But invention was only the first step. Zhao wants to commercialize IC 3D. At UCI, faculty researchers with an entrepreneurial bent can work with the Institute for Innovation, an interdisciplinary and campuswide center focused on integrating research, entrepreneurship and technology to create real-world applications that benefit the public and drive the economy. The Office of Technology Alliances, part of the institute, helped Zhao patent-protect the IC 3D technology and establish a spin-off company, Velox Biosystems, to test and manufacture a commercial IC 3D device.

Currently, Zhao is focusing on applying IC 3D to cancer treatments – an extension of the research he’s been advancing since joining UCI.

Zhao has been developing stem cell messengers that selectively migrate to cancer sites to deliver tumor-fighting drugs or probes for contrast-enhanced medical imaging.
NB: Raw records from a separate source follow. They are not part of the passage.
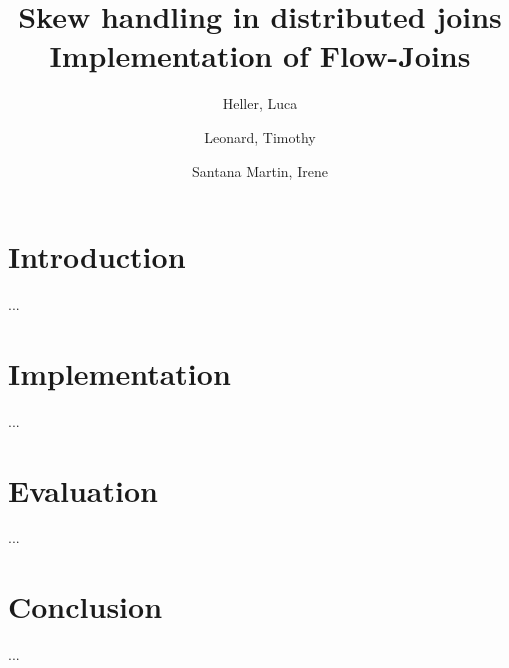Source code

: \documentclass[12pt,a4paper,twocolumn]{article}
\author{
Heller, Luca\\
\and
Leonard, Timothy\\
\and
Santana Martin, Irene
}
\begin{document}
\title{
    Skew handling in distributed joins\\
    \large Implementation of Flow-Joins
}
\maketitle
{}
\section{Introduction}
...
\section{Implementation} 
...
\section{Evaluation}
...
\section{Conclusion}
...
\medskip
\printbibliography
\end{document}
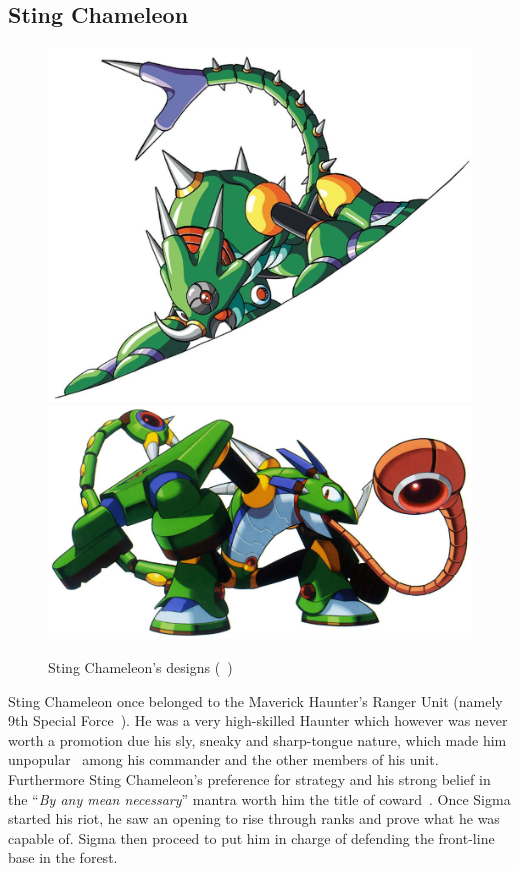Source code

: \subsection{Sting Chameleon}\label{boss:Sting_chameleon}
\begin{figure}[htp]
	\centering
	\includegraphics[width=0.5\linewidth]{figures/X1/Sting_chameleon/Stingchameleon.jpg}
	\includegraphics[width=0.45\linewidth]{figures/X1/Sting_chameleon/MHXStingChameleon.jpg}
	\caption{Sting Chameleon's designs (~\cite{book:MMX_Complete_art})}
\end{figure}
Sting Chameleon once belonged to the Maverick Haunter's Ranger Unit (namely 9th Special Force~\cite{wayback:X_resources}). He was a very high-skilled Haunter which however was never worth a promotion due his sly, sneaky and sharp-tongue nature, which made him unpopular~\cite{Xcoll1:Manual_X1} among his commander and the other members of his unit. Furthermore Sting Chameleon's preference for strategy and his strong belief in the ``\textit{By any mean necessary}'' mantra  worth him the title of coward~\cite{MHX:manual}. Once Sigma started his riot, he saw an opening to rise through ranks and prove what he was capable of. Sigma then proceed to put him in charge of defending the front-line base in the forest.

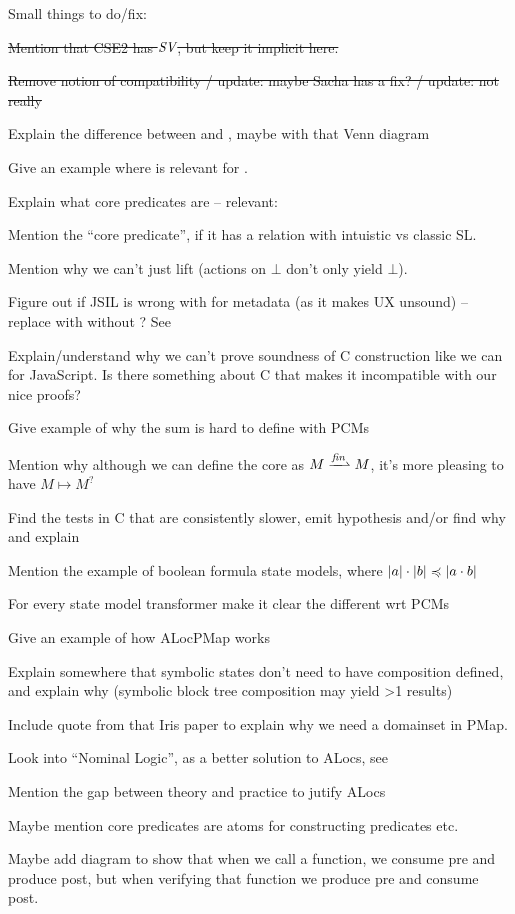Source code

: Small things to do/fix: \begin{compactitem}
 \item \sout{Mention that CSE2 has $\textit{SV}$, but keep it implicit here.}
 \item \sout{Remove notion of compatibility / update: maybe Sacha has a fix? / update: not really}
 \item Explain the difference between \LFail{} and \Err{}, maybe with that Venn diagram
 \item Give an example where \Miss{} is relevant for \consume.
 \item Explain what core predicates are -- relevant: \cite{abstractseplogic}
 \item Mention the  ``core predicate'', if it has a relation with intuistic vs classic SL.
 \item Mention why we can't just lift \execac{} (actions on $\bot$ don't only yield $\bot$).
 \item Figure out if JSIL is wrong with \Ag{} for metadata (as it makes  UX unsound) -- replace with \Frac{} without \store{}? See \cite{towardsjs}
 \item Explain/understand why we can't prove soundness of C construction like we can for JavaScript. Is there something about C that makes it incompatible with our nice proofs?
 \item Give example of why the sum is hard to define with PCMs
 \item Mention why although we can define the core as $M\finmap M$, it's more pleasing to have $M\mapsto M^?$
 \item Find the tests in C that are consistently slower, emit hypothesis and/or find why and explain
 \item Mention the example of boolean formula state models, where $|a| \cdot |b| \preccurlyeq |a\cdot b|$
 \item For every state model transformer make it clear the different wrt PCMs
 \item Give an example of how ALocPMap works
 \item Explain somewhere that symbolic states don't need to have composition defined, and explain why (symbolic block tree composition may yield >1 results)
 \item Include quote from that Iris paper to explain why we need a domainset in PMap.
 \item Look into ``Nominal Logic'', as a better solution to ALocs, see \cite{nominallogic}
 \item Mention the gap between theory and practice to jutify ALocs
 \item Maybe mention core predicates are atoms for constructing predicates etc.
 \item Maybe add diagram to show that when we call a function, we consume pre and produce post, but when verifying that function we produce pre and consume post.
 \end{compactitem}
This could, potentially, enable the identification of cancer micro-metastases at their early stages and increase the effectiveness of chemotherapeutic treatments for metastatic cancer while mitigating the symptoms associated with systemic chemotherapy.

For this work, Zhao was included in the MIT Technology Review’s 2012 list of the world’s top innovators under the age of 35, and this year he earned a prestigious National Institutes of Health Director’s New Innovator Award to further his efforts to create stem cell-based detection methods and treatments for cancer.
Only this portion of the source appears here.